Forecasts from the US Energy Information Administration (EIA), along with those from its Paris-based counterpart, the International Energy
Agency (IEA), is often cited as the gold standard for energy outlooks. Businesses and governments often refer to these forecasts for long-term investments and policy planning.
In that context, it is important to know if the figures are accurate, to the extent that anyone can accurately forecast precise figures decades into the future.
A new report from the Post Carbon Institute asserts that the EIA's reference case for production forecasts through 2050 "are extremely optimistic for the most part, and therefore highly unlikely to be realized."
The US has more than doubled oil production over the past decade, and at roughly 12.5 million barrels per day (mb/d), the US is the largest producer in the world. That is largely the result of a massive scaling-up of output in places like the Bakken, the Permian and the Eagle Ford. Conventional wisdom suggests the output will steadily rise for years to come.
It is worth reiterating that after an initial burst of production, shale wells decline rapidly, often 75 to 90 percent within just a few years. Growing output requires constant drilling. Also, the quality of shale reserves vary widely, with the "sweet spots" typically comprising only 20 percent or less of an overall shale play, J. David Hughes writes in the Post Carbon Institute report.

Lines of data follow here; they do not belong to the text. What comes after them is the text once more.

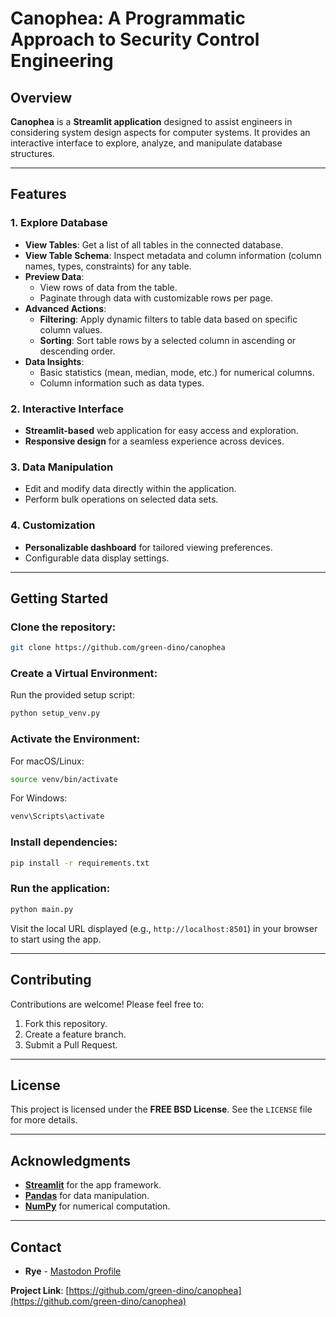 # Canophea: A Programmatic Approach to Security Control Engineering

## **Overview**
**Canophea** is a **Streamlit application** designed to assist engineers in considering system design aspects for computer systems. It provides an interactive interface to explore, analyze, and manipulate database structures.

---

## **Features**

### 1. **Explore Database**
- **View Tables**: Get a list of all tables in the connected database.
- **View Table Schema**: Inspect metadata and column information (column names, types, constraints) for any table.
- **Preview Data**:
  - View rows of data from the table.
  - Paginate through data with customizable rows per page.
- **Advanced Actions**:
  - **Filtering**: Apply dynamic filters to table data based on specific column values.
  - **Sorting**: Sort table rows by a selected column in ascending or descending order.
- **Data Insights**:
  - Basic statistics (mean, median, mode, etc.) for numerical columns.
  - Column information such as data types.

### 2. **Interactive Interface**
- **Streamlit-based** web application for easy access and exploration.
- **Responsive design** for a seamless experience across devices.

### 3. **Data Manipulation**
- Edit and modify data directly within the application.
- Perform bulk operations on selected data sets.

### 4. **Customization**
- **Personalizable dashboard** for tailored viewing preferences.
- Configurable data display settings.

---

## **Getting Started**

### **Clone the repository**:
```bash
git clone https://github.com/green-dino/canophea
```

### **Create a Virtual Environment**:
Run the provided setup script:
```bash
python setup_venv.py
```

### **Activate the Environment**:
For macOS/Linux:
```bash
source venv/bin/activate
```
For Windows:
```bash
venv\Scripts\activate
```

### **Install dependencies**:
```bash
pip install -r requirements.txt
```

### **Run the application**:
```bash
python main.py
```

Visit the local URL displayed (e.g., `http://localhost:8501`) in your browser to start using the app.

---

## **Contributing**
Contributions are welcome! Please feel free to:
1. Fork this repository.
2. Create a feature branch.
3. Submit a Pull Request.

---

## **License**
This project is licensed under the **FREE BSD License**. See the `LICENSE` file for more details.

---

## **Acknowledgments**
- [**Streamlit**](https://streamlit.io) for the app framework.
- [**Pandas**](https://pandas.pydata.org) for data manipulation.
- [**NumPy**](https://numpy.org) for numerical computation.

---

## **Contact**
- **Rye** - [Mastodon Profile](https://ioc.exchange/@rye)

**Project Link**: [https://github.com/green-dino/canophea](https://github.com/green-dino/canophea) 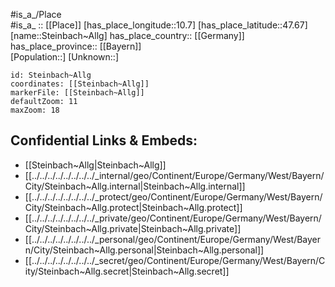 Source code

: ﻿---
location: [47.67,10.7] 
mapzoom: [7,12] 
mapmarker: city 
type: City
tags:
- geo/City


SpocWebEntityId: 34549
isDeleted: false
confidential: public

---
#is_a_/Place  
#is_a_ :: [[Place]] 
[has_place_longitude::10.7] 
[has_place_latitude::47.67] 
[name::Steinbach~Allg] 
has_place_country:: [[Germany]]  
has_place_province:: [[Bayern]]  
[Population::] 
[Unknown::] 


```leaflet
id: Steinbach~Allg
coordinates: [[Steinbach~Allg]] 
markerFile: [[Steinbach~Allg]] 
defaultZoom: 11 
maxZoom: 18
```


## Confidential Links & Embeds: 
- [[Steinbach~Allg|Steinbach~Allg]]  
- [[../../../../../../../../_internal/geo/Continent/Europe/Germany/West/Bayern/City/Steinbach~Allg.internal|Steinbach~Allg.internal]] 
- [[../../../../../../../../_protect/geo/Continent/Europe/Germany/West/Bayern/City/Steinbach~Allg.protect|Steinbach~Allg.protect]] 
- [[../../../../../../../../_private/geo/Continent/Europe/Germany/West/Bayern/City/Steinbach~Allg.private|Steinbach~Allg.private]] 
- [[../../../../../../../../_personal/geo/Continent/Europe/Germany/West/Bayern/City/Steinbach~Allg.personal|Steinbach~Allg.personal]] 
- [[../../../../../../../../_secret/geo/Continent/Europe/Germany/West/Bayern/City/Steinbach~Allg.secret|Steinbach~Allg.secret]]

After oil prices collapsed in 2014, shale companies rushed to take advantage of the sweet spots. That allowed the industry to focus on the most profitable wells first, cut costs and scale up production. But it also pushed off a problem for another day. "Sweet spots will inevitably become saturated with wells, and drilling outside of sweet spots will require higher rates of drilling and capital investment to maintain production, along with higher commodity prices to justify them," Hughes says in his PCI report.

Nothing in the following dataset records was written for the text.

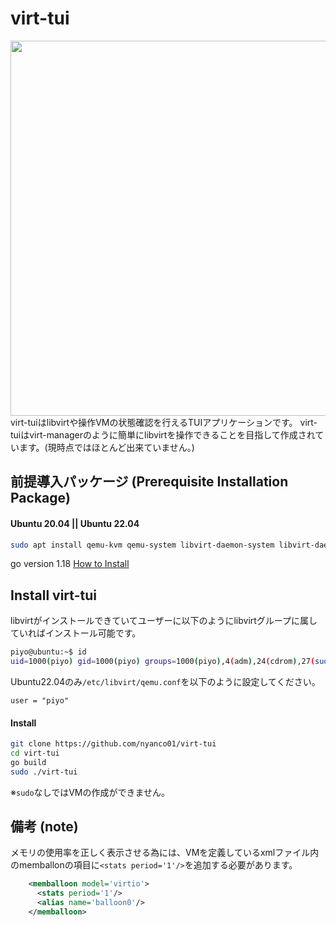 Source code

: # virt-tui
<img src="https://user-images.githubusercontent.com/112300116/189452942-6abe3c3d-87e6-4c88-ada1-3e9fa54c3900.png" width="600">
virt-tuiはlibvirtや操作VMの状態確認を行えるTUIアプリケーションです。  
virt-tuiはvirt-managerのように簡単にlibvirtを操作できることを目指して作成されています。(現時点ではほとんど出来ていません。)

## 前提導入パッケージ (Prerequisite Installation Package)
#### Ubuntu 20.04 || Ubuntu 22.04
``` bash
sudo apt install qemu-kvm qemu-system libvirt-daemon-system libvirt-daemon libvirt-dev libvirt-clients bridge-utils libosinfo-bin libguestfs-tools virt-top cloud-image-utils virtinst
```  
go version 1.18
[How to Install](https://go.dev/doc/install)

## Install virt-tui
libvirtがインストールできていてユーザーに以下のようにlibvirtグループに属していればインストール可能です。
``` bash
piyo@ubuntu:~$ id
uid=1000(piyo) gid=1000(piyo) groups=1000(piyo),4(adm),24(cdrom),27(sudo),30(dip),46(plugdev),120(lpadmin),119(libvirt)
```

Ubuntu22.04のみ`/etc/libvirt/qemu.conf`を以下のように設定してください。
```
user = "piyo"
```

#### Install  
``` bash
git clone https://github.com/nyanco01/virt-tui
cd virt-tui  
go build
sudo ./virt-tui
```
※`sudo`なしではVMの作成ができません。  

## 備考 (note)
メモリの使用率を正しく表示させる為には、VMを定義しているxmlファイル内のmemballonの項目に`<stats period='1'/>`を追加する必要があります。  
```xml
    <memballoon model='virtio'>
      <stats period='1'/>
      <alias name='balloon0'/>
    </memballoon>
```
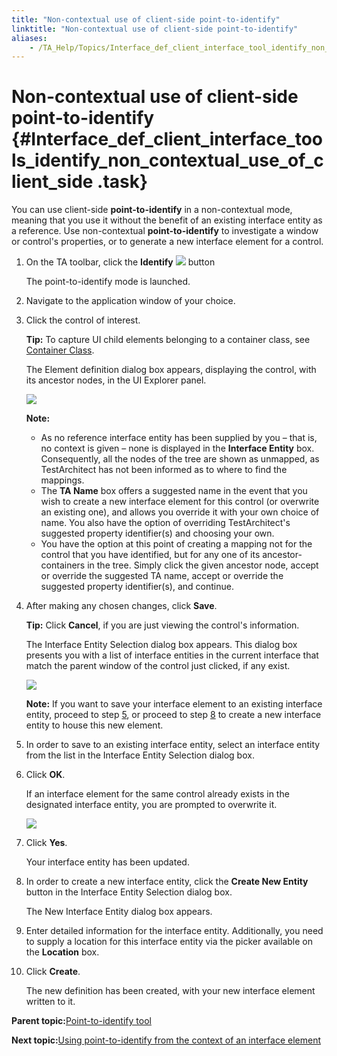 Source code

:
 ```yaml
--- 
title: "Non-contextual use of client-side point-to-identify"
linktitle: "Non-contextual use of client-side point-to-identify"
aliases: 
    - /TA_Help/Topics/Interface_def_client_interface_tool_identify_non_contextual.html
---
```

# Non-contextual use of client-side point-to-identify {#Interface_def_client_interface_tools_identify_non_contextual_use_of_client_side .task}

You can use client-side **point-to-identify** in a non-contextual mode, meaning that you use it without the benefit of an existing interface entity as a reference. Use non-contextual **point-to-identify** to investigate a window or control's properties, or to generate a new interface element for a control.

1.  On the TA toolbar, click the **Identify** ![](../Images/identify_btn.png) button

    The point-to-identify mode is launched.

2.  Navigate to the application window of your choice.

3.  Click the control of interest.

    **Tip:** To capture UI child elements belonging to a container class, see [Container Class](Interface_def_container_class.html).

    The Element definition dialog box appears, displaying the control, with its ancestor nodes, in the UI Explorer panel.

    ![](../Images/ug_interface_definition38.png)

    **Note:**

    -   As no reference interface entity has been supplied by you – that is, no context is given – none is displayed in the **Interface Entity** box. Consequently, all the nodes of the tree are shown as unmapped, as TestArchitect has not been informed as to where to find the mappings.
    -   The **TA Name** box offers a suggested name in the event that you wish to create a new interface element for this control \(or overwrite an existing one\), and allows you override it with your own choice of name. You also have the option of overriding TestArchitect's suggested property identifier\(s\) and choosing your own.
    -   You have the option at this point of creating a mapping not for the control that you have identified, but for any one of its ancestor-containers in the tree. Simply click the given ancestor node, accept or override the suggested TA name, accept or override the suggested property identifier\(s\), and continue.
4.  After making any chosen changes, click **Save**.

    **Tip:** Click **Cancel**, if you are just viewing the control's information.

    The Interface Entity Selection dialog box appears. This dialog box presents you with a list of interface entities in the current interface that match the parent window of the control just clicked, if any exist.

    ![](../Images/ug_interface_definition39.png)

    **Note:** If you want to save your interface element to an existing interface entity, proceed to step [5](Interface_def_client_interface_tool_identify_non_contextual.md#step.select_int_ent), or proceed to step [8](Interface_def_client_interface_tool_identify_non_contextual.md#step.create_int_ent) to create a new interface entity to house this new element.

5.  In order to save to an existing interface entity, select an interface entity from the list in the Interface Entity Selection dialog box.

6.  Click **OK**.

    If an interface element for the same control already exists in the designated interface entity, you are prompted to overwrite it.

    ![](../Images/ug_interface_definition40.png)

7.  Click **Yes**.

    Your interface entity has been updated.

8.  In order to create a new interface entity, click the **Create New Entity** button in the Interface Entity Selection dialog box.

    The New Interface Entity dialog box appears.

9.  Enter detailed information for the interface entity. Additionally, you need to supply a location for this interface entity via the picker available on the **Location** box.

10. Click **Create**.

    The new definition has been created, with your new interface element written to it.


**Parent topic:**[Point-to-identify tool](../../TA_Help/Topics/Interface_def_client_interface_tool_identify.html)

**Next topic:**[Using point-to-identify from the context of an interface element](../../TA_Help/Topics/Interface_def_client_interface_tool_identify_using_identify.html)

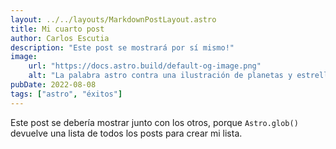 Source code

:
 ```yaml
---
layout: ../../layouts/MarkdownPostLayout.astro
title: Mi cuarto post
author: Carlos Escutia
description: "Este post se mostrará por sí mismo!"
image:
    url: "https://docs.astro.build/default-og-image.png"
    alt: "La palabra astro contra una ilustración de planetas y estrellas."
pubDate: 2022-08-08
tags: ["astro", "éxitos"]
---
```


Este post se debería mostrar junto con los otros, porque `Astro.glob()` devuelve una lista de todos los posts para crear mi lista.
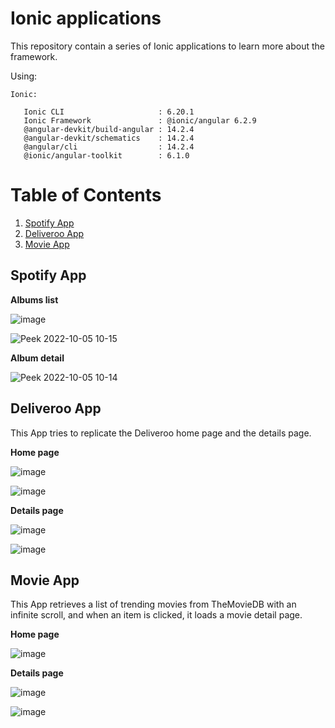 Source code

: # Ionic applications

This repository contain a series of Ionic applications to learn more about the framework.

Using:

```
Ionic:

   Ionic CLI                     : 6.20.1
   Ionic Framework               : @ionic/angular 6.2.9
   @angular-devkit/build-angular : 14.2.4
   @angular-devkit/schematics    : 14.2.4
   @angular/cli                  : 14.2.4
   @ionic/angular-toolkit        : 6.1.0
```

# Table of Contents

1. [Spotify App](#spotifyApp)
2. [Deliveroo App](#deliverooApp)
3. [Movie App](#movieApp)


<a name="spotifyApp"></a>
## Spotify App

**Albums list**

![image](https://user-images.githubusercontent.com/27434068/194012565-8207acc7-5574-4dbf-b472-3fa6141b14ed.png)

![Peek 2022-10-05 10-15](https://user-images.githubusercontent.com/27434068/194013595-37503322-2a21-4922-86fe-e6b84c418c10.gif)

**Album detail**

![Peek 2022-10-05 10-14](https://user-images.githubusercontent.com/27434068/194013337-72cc9e64-e62d-44b4-afd3-e113389b632c.gif)

<a name="deliverooApp"></a>
## Deliveroo App

This App tries to replicate the Deliveroo home page and the details page.

**Home page**

![image](https://user-images.githubusercontent.com/27434068/193564481-702fa2e1-520f-4c5e-80d3-d0995e9b2ab3.png)

![image](https://user-images.githubusercontent.com/27434068/193564547-bae6a837-76b9-45af-9040-10b8bbd5b980.png)

**Details page**

![image](https://user-images.githubusercontent.com/27434068/193564787-3434bcf7-37ad-4a2b-8298-f68f3400207c.png)

![image](https://user-images.githubusercontent.com/27434068/193564982-b8896d69-0401-4417-ae67-9a3b3385a61f.png)

<a name="movieApp"></a>
## Movie App

This App retrieves a list of trending movies from TheMovieDB  with an infinite scroll, and when an item is clicked, it loads a movie detail page.

**Home page**

![image](https://user-images.githubusercontent.com/27434068/193203475-e7d3a877-cf7e-4272-8ead-401a307c90b0.png)

**Details page**

![image](https://user-images.githubusercontent.com/27434068/193203723-525eafcd-2314-4bcd-8cac-53ed5ecb8b2e.png)

![image](https://user-images.githubusercontent.com/27434068/193203642-acf36bd3-f274-4d8c-90a9-f8d1957defbf.png)

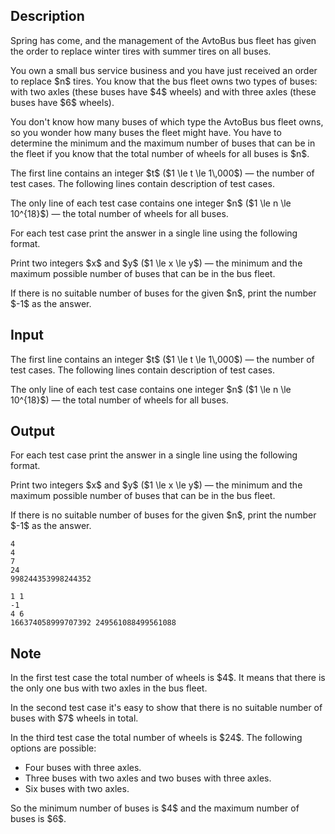 ## Description

<div><p>Spring has come, and the management of the AvtoBus bus fleet has given the order to replace winter tires with summer tires on all buses.</p><p>You own a small bus service business and you have just received an order to replace $n$ tires. You know that the bus fleet owns two types of buses: with two axles (these buses have $4$ wheels) and with three axles (these buses have $6$ wheels).</p><p>You don't know how many buses of which type the AvtoBus bus fleet owns, so you wonder how many buses the fleet might have. You have to determine the minimum and the maximum number of buses that can be in the fleet if you know that the total number of wheels for all buses is $n$.</p></div><div class="input-specification"><p>The first line contains an integer $t$ ($1 \le t \le 1\,000$)&nbsp;— the number of test cases. The following lines contain description of test cases.</p><p>The only line of each test case contains one integer $n$ ($1 \le n \le 10^{18}$)&nbsp;— the total number of wheels for all buses.</p></div><div class="output-specification"><p>For each test case print the answer in a single line using the following format.</p><p>Print two integers $x$ and $y$ ($1 \le x \le y$)&nbsp;— the minimum and the maximum possible number of buses that can be in the bus fleet.</p><p>If there is no suitable number of buses for the given $n$, print the number $-1$ as the answer.</p></div>

## Input

<p>The first line contains an integer $t$ ($1 \le t \le 1\,000$)&nbsp;— the number of test cases. The following lines contain description of test cases.</p><p>The only line of each test case contains one integer $n$ ($1 \le n \le 10^{18}$)&nbsp;— the total number of wheels for all buses.</p>

## Output

<p>For each test case print the answer in a single line using the following format.</p><p>Print two integers $x$ and $y$ ($1 \le x \le y$)&nbsp;— the minimum and the maximum possible number of buses that can be in the bus fleet.</p><p>If there is no suitable number of buses for the given $n$, print the number $-1$ as the answer.</p>





```input1|2,4
4
4
7
24
998244353998244352
```




```output1
1 1
-1
4 6
166374058999707392 249561088499561088
```



## Note

<p>In the first test case the total number of wheels is $4$. It means that there is the only one bus with two axles in the bus fleet.</p><p>In the second test case it's easy to show that there is no suitable number of buses with $7$ wheels in total.</p><p>In the third test case the total number of wheels is $24$. The following options are possible:</p><ul> <li> Four buses with three axles. </li><li> Three buses with two axles and two buses with three axles. </li><li> Six buses with two axles. </li></ul><p>So the minimum number of buses is $4$ and the maximum number of buses is $6$.</p>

In addition, this form of "high-grading" does allow for rapid extraction, but it doesn't necessarily mean that more oil is ultimately going to be recovered when all is said and done.
The same might be true for all of the highly-touted productivity gains, Hughes says. The industry has boosted productivity by drilling longer laterals, intensifying the use of water and frac sand, as well as increasing the number of fracking stages. These productivity improvements are "undeniable," Hughes writes.
However, the "limits of technology and exploiting sweet spots are becoming evident...as in some plays new wells are exhibiting lower productivities," Hughes says. "More aggressive technology, coupled with longer horizontal laterals, allows each well to drain more reservoir area, but reduces the number of drilling locations and therefore does not necessarily increase the total recovery from a play—it just allows the resource to be recovered more quickly."
Already, some shale plays have seen production plateau while others are in decline.